After reading the article, you’ll know:

• How LLM agents extend the capabilities of large language models by integrating reasoning, planning, and external tools.
• How LLM agents work: their components, including memory (short-term and long-term), planning mechanisms, and action execution.
• How to build an LLM agent from scratch: We’ll cover framework selection, memory integration, tool setup, and inference optimization step by step.
• How to optimize an LLM agent by applying techniques like Retrieval-Augmented Generation (RAG), quantization, distillation, and tensor parallelization to improve efficiency and reduce costs.
• How to address common development challenges such as solutions for scalability, security, hallucinations, and bias mitigation.

How do LLM agents work?

LLM agents came onto the scene with the NLP breakthroughs fueled by transformer models. Over time, the following blueprint for LLM agents has emerged: First, the agent determines the sequence of actions it needs to take to fulfill the request. Using the LLM’s reasoning abilities, actions are selected from a predefined set created by the developer. To perform these actions, the agent may utilize a set of so-called “tools,” such as querying a knowledge repository or storing a piece of information in a memory component.
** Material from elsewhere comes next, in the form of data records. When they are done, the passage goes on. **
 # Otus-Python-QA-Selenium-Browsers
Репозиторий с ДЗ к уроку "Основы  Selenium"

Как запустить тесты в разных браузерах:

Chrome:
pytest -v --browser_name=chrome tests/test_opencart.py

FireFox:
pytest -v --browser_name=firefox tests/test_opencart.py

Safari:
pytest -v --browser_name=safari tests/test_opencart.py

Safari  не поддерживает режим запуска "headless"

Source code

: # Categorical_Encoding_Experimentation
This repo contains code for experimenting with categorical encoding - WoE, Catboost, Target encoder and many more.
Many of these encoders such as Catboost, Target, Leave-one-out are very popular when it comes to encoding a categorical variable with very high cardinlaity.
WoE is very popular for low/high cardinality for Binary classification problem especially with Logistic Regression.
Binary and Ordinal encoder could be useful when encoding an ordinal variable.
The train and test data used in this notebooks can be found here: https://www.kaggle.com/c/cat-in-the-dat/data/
Finally, the agent uses the LLM to generate the response.

Before we dive into creating our own LLM agent, let’s take an in-depth look at the components and abilities involved.

How LLMs guide agents?

The LLM serves as the “brain” of the LLM agents, making decisions and acting on the situation to solve the given task. It is responsible for creating a plan of execution, determining the series of actions, making sure the LLM agent sticks to the role assigned, and ensuring actions do not deviate from the given task.

LLMs have been used to generate actions corresponding to predefined actions without direct human intervention. They are capable of processing complex natural language tasks and have demonstrated strong abilities in structured inference and planning.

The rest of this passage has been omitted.